→ How to complete this task: Set the records down again, exactly, without their images.
Segment Start: Records
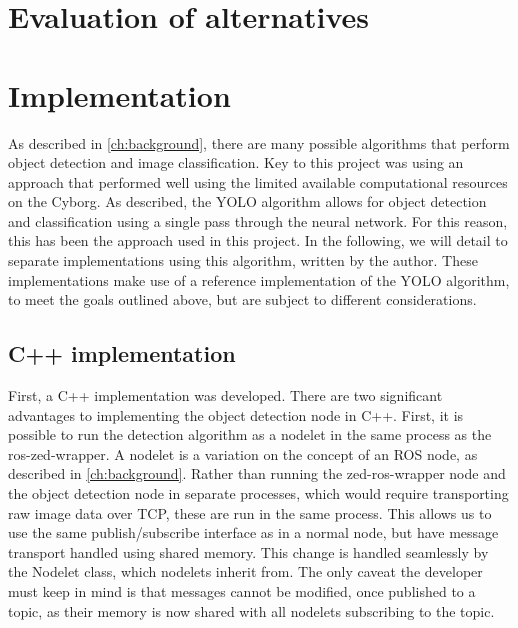 \documentclass[\rootfolder/main.tex]{subfiles}
\begin{document}

\section{Evaluation of alternatives}


\section{Implementation}

As described in \cref{ch:background}, there are many possible algorithms that perform object detection and image classification.
Key to this project was using an approach that performed well using the limited available computational resources on the Cyborg.
As described, the YOLO algorithm allows for object detection and classification using a single pass through the neural network.
For this reason, this has been the approach used in this project.
In the following, we will detail to separate implementations using this algorithm, written by the author.
These implementations make use of a reference implementation of the YOLO algorithm, to meet the goals outlined above, but are subject to different considerations.


\subsection{C++ implementation}

First, a C++ implementation was developed.
There are two significant advantages to implementing the object detection node in C++.
First, it is possible to run the detection algorithm as a nodelet in the same process as the ros-zed-wrapper.
A nodelet is a variation on the concept of an ROS node, as described in \cref{ch:background}.
Rather than running the zed-ros-wrapper node and the object detection node in separate processes, which would require transporting raw image data over TCP, these are run in the same process.
This allows us to use the same publish/subscribe interface as in a normal node, but have message transport handled using shared memory.
This change is handled seamlessly by the Nodelet class, which nodelets inherit from.
The only caveat the developer must keep in mind is that messages cannot be modified, once published to a topic, as their memory is now shared with all nodelets subscribing to the topic.
\end{document}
Segment End: Records
→ Solution to this problem:
 \documentclass[\rootfolder/main.tex]{subfiles}
\begin{document}

\section{Evaluation of alternatives}


\section{Implementation}

As described in \cref{ch:background}, there are many possible algorithms that perform object detection and image classification.
Key to this project was using an approach that performed well using the limited available computational resources on the Cyborg.
As described, the YOLO algorithm allows for object detection and classification using a single pass through the neural network.
For this reason, this has been the approach used in this project.
In the following, we will detail to separate implementations using this algorithm, written by the author.
These implementations make use of a reference implementation of the YOLO algorithm, to meet the goals outlined above, but are subject to different considerations.


\subsection{C++ implementation}

First, a C++ implementation was developed.
There are two significant advantages to implementing the object detection node in C++.
First, it is possible to run the detection algorithm as a nodelet in the same process as the ros-zed-wrapper.
A nodelet is a variation on the concept of an ROS node, as described in \cref{ch:background}.
Rather than running the zed-ros-wrapper node and the object detection node in separate processes, which would require transporting raw image data over TCP, these are run in the same process.
This allows us to use the same publish/subscribe interface as in a normal node, but have message transport handled using shared memory.
This change is handled seamlessly by the Nodelet class, which nodelets inherit from.
The only caveat the developer must keep in mind is that messages cannot be modified, once published to a topic, as their memory is now shared with all nodelets subscribing to the topic.
\end{document}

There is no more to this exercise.